GT Home : : Campus Maps : : GT Directory

Archive for category Uncategorized

Resolved: Apparent CSH and TCSH Problems

Posted by on Monday, 14 August, 2017

We’ve addressed some of the problems with the TrueNAS storage and CSH/TCSH should now be working again. As it turns out, this problem wasn’t actually related to the maintenance last week, and we will continue to work with the vendor regarding the cause.

Apparent CSH and TCSH Problems

Posted by on Monday, 14 August, 2017

Currently, we’ve observed a correlation between hanging processes on all PACE systems and csh/tcsh, and are continuing to investigate. For the time being, if you have commands related to csh or tcsh, we ask that you please refrain from running them for the time being. It appears to be related to the TrueNAS storage system. We’re currently working with OIT and iXsystems to resolve the issue.

[RESOLVED] Post-maintenance Storage Issues

Posted by on Saturday, 12 August, 2017

Update: GPFS storage is stabilized again. There remains several steps we need to take to complete this work, which can be completed without a downtime. We may need to take some nodes temporarily offline, which will be done in coordination with you without impacting the running jobs.
—–

PACE systems started experiencing wide-spread problems with the GPFS storage shortly after releasing jobs after the maintenance tasks are complete. At fist glance,  they seem to be related to the Infiniband network.

We would like to advise against submitting new jobs until these issues are fully resolved. We will continue to work on a resolution and keep you updated on the progress.

Thank you for your patience.

PACE systems experiencing problems

Posted by on Wednesday, 9 August, 2017
Update: The immediate issue is now resolved. We continue to work with the vendor to find more about what caused the problem. If you need assistance with failed jobs or unavailable headnodes, please contact pace-support@oit.gatech.edu.
We are experiencing a storage issue that’s impacting majority of the home directories and some services, with potential impact on running jobs. We are currently in process of assessing the overall impact and investigating the root cause. We’ll update our blog (http://blog.pace.gatech.edu/) as we know more about the failures.
We are sorry of the inconvenience and thank you for your patience.
Update: Impacted filesystems:
ap1
ap2
ap3
ap4
ap5
ap6
hase1
hb51
hbiobot1
hcee2
hcfm1
hchpro1
hcoc1
hface1
hggate1
hhygene1
hjabberwocky1
hmart1
hmedprint1
hmeg1
hmicro1
hneutrons1
hnjord1
hp1
hp10
hp11
hp12
hp13
hp14
hp15
hp16
hp17
hp18
hp19
hp2
hp20
hp21
hp22
hp23
hp24
hp25
hp26
hp27
hp28
hp29
hp4
hp5
hp6
hp7
hp8
hp9
hpampa1
hsemap1
hska1
hsonar1
hthreshold1
html1

PACE quarterly maintenance – (Aug 10-12, 2017)

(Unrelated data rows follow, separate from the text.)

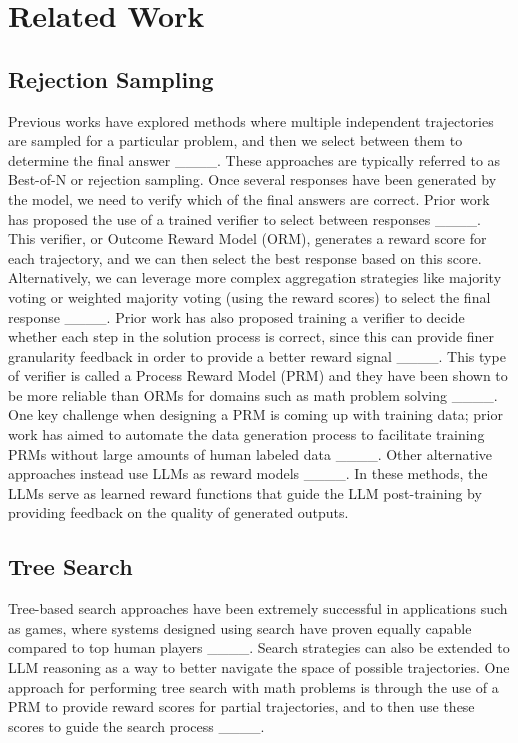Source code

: \section{Related Work}
\subsection{Rejection Sampling}
Previous works have explored methods where multiple independent trajectories are sampled for a particular problem, and then we select between them to determine the final answer ____.
These approaches are typically referred to as Best-of-N or rejection sampling. 
Once several responses have been generated by the model, we need to verify which of the final answers are correct.  
Prior work has proposed the use of a trained verifier to select between responses ____.
This verifier, or Outcome Reward Model (ORM), generates a reward score for each trajectory, and we can then select the best response based on this score.
Alternatively, we can leverage more complex aggregation strategies like majority voting or weighted majority voting (using the reward scores) to select the final response ____.
Prior work has also proposed training a verifier to decide whether each step in the solution process is correct, since this can provide finer granularity feedback in order to provide a better reward signal ____. 
This type of verifier is called a Process Reward Model (PRM) and they have been shown to be more reliable than ORMs for domains such as math problem solving ____.
One key challenge when designing a PRM is coming up with training data; prior work has aimed to automate the data generation process to facilitate training PRMs without large amounts of human labeled data ____.
Other alternative approaches instead use LLMs as reward models ____. In these methods, the LLMs serve as learned reward functions that guide the LLM post-training by providing feedback on the quality of generated outputs.

\subsection{Tree Search}

Tree-based search approaches have been extremely successful in applications such as games, where systems designed using search have proven equally capable compared to top human players ____.
Search strategies can also be extended to LLM reasoning as a way to better navigate the space of possible trajectories.
One approach for performing tree search with math problems is through the use of a PRM to  provide reward scores for partial trajectories, and to then use these scores to guide the search process ____.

Posted by on Thursday, 3 August, 2017

Dear PACE users,

PACE clusters and systems will be taken offline at 6am on Thursday, Aug 10 through the the end of Saturday (Aug 12). Jobs with long walltimes will be held by the scheduler to prevent them from getting killed when we power off the nodes. These jobs will be released as soon as the maintenance activities are complete.

Planned improvements are mostly transparent to users, requiring no user action before or after the maintenance.

Storage (no user action needed)

We are working with the vendor to reconfigure our multiple GPFS filesystems for performance fine-tuning and better support for large scale deployments. Some of these configurations will be applied on the maintenance day because they require downtime.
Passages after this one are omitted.